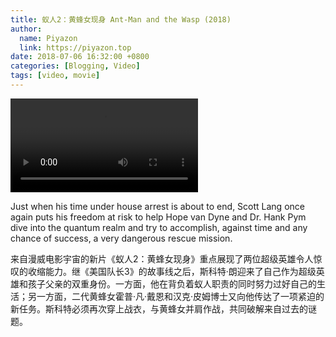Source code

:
 ```yaml
---
title: 蚁人2：黄蜂女现身 Ant-Man and the Wasp (2018)
author:
  name: Piyazon
  link: https://piyazon.top
date: 2018-07-06 16:32:00 +0800
categories: [Blogging, Video]
tags: [video, movie]
---
```



<video id="player" class="weixin_video" playsinline controls x-webkit-airplay data-poster="https://git.lug.ustc.edu.cn/flame3/images/-/raw/main/movie/ant-man-2.jpg"
  wxv="wxv_2187697681219846146" src="">
  <track kind="captions" label="English" src="https://piyazon.top/storage/assets/subtitles/ant-man-2-en.vtt" srclang="en"
    default />
  <track kind="captions" label="汉语" src="https://piyazon.top/storage/assets/subtitles/ant-man-2-cn.vtt" srclang="zh-CN" />
</video>

Just when his time under house arrest is about to end, Scott Lang once again puts his freedom at risk to help Hope van Dyne and Dr. Hank Pym dive into the quantum realm and try to accomplish, against time and any chance of success, a very dangerous rescue mission.

来自漫威电影宇宙的新片《蚁人2：黄蜂女现身》重点展现了两位超级英雄令人惊叹的收缩能力。继《美国队长3》的故事线之后，斯科特·朗迎来了自己作为超级英雄和孩子父亲的双重身份。一方面，他在背负着蚁人职责的同时努力过好自己的生活；另一方面，二代黄蜂女霍普·凡·戴恩和汉克·皮姆博士又向他传达了一项紧迫的新任务。斯科特必须再次穿上战衣，与黄蜂女并肩作战，共同破解来自过去的谜题。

|---|

• AIM OF THE TASK:
Exclude every picture and restate the listing word for word.

• YOUR RESPONSE:
Source code

:
 ```yaml
---
title: 蚁人2：黄蜂女现身 Ant-Man and the Wasp (2018)
author:
  name: Piyazon
  link: https://piyazon.top
date: 2018-07-06 16:32:00 +0800
categories: [Blogging, Video]
tags: [video, movie]
---
```



<video id="player" class="weixin_video" playsinline controls x-webkit-airplay data-poster="https://git.lug.ustc.edu.cn/flame3/images/-/raw/main/movie/ant-man-2.jpg"
  wxv="wxv_2187697681219846146" src="">
  <track kind="captions" label="English" src="https://piyazon.top/storage/assets/subtitles/ant-man-2-en.vtt" srclang="en"
    default />
  <track kind="captions" label="汉语" src="https://piyazon.top/storage/assets/subtitles/ant-man-2-cn.vtt" srclang="zh-CN" />
</video>

Just when his time under house arrest is about to end, Scott Lang once again puts his freedom at risk to help Hope van Dyne and Dr. Hank Pym dive into the quantum realm and try to accomplish, against time and any chance of success, a very dangerous rescue mission.

来自漫威电影宇宙的新片《蚁人2：黄蜂女现身》重点展现了两位超级英雄令人惊叹的收缩能力。继《美国队长3》的故事线之后，斯科特·朗迎来了自己作为超级英雄和孩子父亲的双重身份。一方面，他在背负着蚁人职责的同时努力过好自己的生活；另一方面，二代黄蜂女霍普·凡·戴恩和汉克·皮姆博士又向他传达了一项紧迫的新任务。斯科特必须再次穿上战衣，与黄蜂女并肩作战，共同破解来自过去的谜题。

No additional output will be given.